The presence of a peritrophic matrix significantly simplifies the excretion process. Rather than having to continually sift through a mixture of digestible and unwanted molecules, digestible molecules are quickly broken down by enzymes, removed from the matrix and absorbed. Once the digestive process is completed, unwanted molecules are kept confined within the endoperitrophic space and excreted along with the matrix.

===Mechanical protection===
Although the peritrophic matrix is a very thin layer of compounds (type I matrixes reach a maximum thickness of 20 μm, type II matrixes reach a maximum thickness of 2 μm), it can withstand mechanical pressure strains up to 500 mmH2O. This capacity to expand prevents the food bolus from rupturing the delicate epithelial layer while assisting the passage of food through the gut.

===Chemical protection===
Much like indigestible molecules present in the food bolus, many toxins are too large to pass through the small pores of the peritrophic matrix. For example, some insects that are resistant to the insecticide DDT shed large amounts of the toxin in the peritrophic matrix. In addition, some smaller toxins bind with specific surface proteins present in the peritrophic matrix. This binding is particularly important for blood-feeding insects. Heme groups, which are components of hemoglobin, an oxygen carrying protein present in vertebrate blood, act as strong oxidizers in insects. Although this oxidizing agent is safe in vertebrates, it is very damaging to insects. However, heme groups ingested in a blood meal bind to proteins on the peritrophic matrix, enabling insects to safely feed on blood.

===Infection barrier===
Organisms that take in food often infected with pathogens, such as blood-feeding insects, also depend on the peritrophic matrix to filter out the disease agents, which are often too large to fit through the matrix pores. This benefit in particular is thought to be an important driving force in the evolution of peritrophic matrices, as many insects feeding on foods with low pathogen levels lack the ability to produce a peritrophic matrix. This trend is highlighted by mosquitoes, as blood-feeding female mosquitoes produce a peritrophic matrix while nectar-feeding males do not. A significant trend can also be observed in the type of peritrophic matrix produced by blood-feeding insects that are capable of transmitting disease. The majority of blood-feeding insects that are good disease vectors produce a type I matrix. In comparison, blood-feeding insects that produce a type II matrix, which provides a more impenetrable barrier to pathogens, are rarely disease vectors.

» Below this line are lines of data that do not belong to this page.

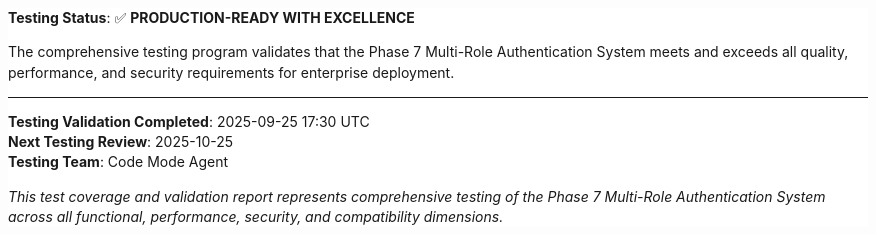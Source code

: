 **Testing Status**: ✅ **PRODUCTION-READY WITH EXCELLENCE**

The comprehensive testing program validates that the Phase 7 Multi-Role Authentication System meets and exceeds all quality, performance, and security requirements for enterprise deployment.

---

**Testing Validation Completed**: 2025-09-25 17:30 UTC  
**Next Testing Review**: 2025-10-25  
**Testing Team**: Code Mode Agent  

*This test coverage and validation report represents comprehensive testing of the Phase 7 Multi-Role Authentication System across all functional, performance, security, and compatibility dimensions.*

==Pathogen interference of the peritrophic matrix==
Many pathogens are too large to fit through the small pores of the peritrophic matrix, and thus have evolved specialized mechanisms of evading being filtered out by the matrix. Since type I peritrophic matrixes are secreted in response to the presence of a food bolus in the midgut, some pathogens simply invade the epithelial cells before the matrix is excreted. Many microfilaria and arboviruses are transmitted to the mosquito in an infective form and are able to immediately invade mosquito tissue. However, other pathogens such as Plasmodium vivax must first develop into an infective stage within the midgut before invading other tissues. These pathogens secrete chitinase and proteinase enzymes which dissolve the chitin microfibrils and proteins present in the peritrophic matrix. These enzymes open large holes in the membrane, allowing the pathogen to infect the epithelium and other tissues in the insect.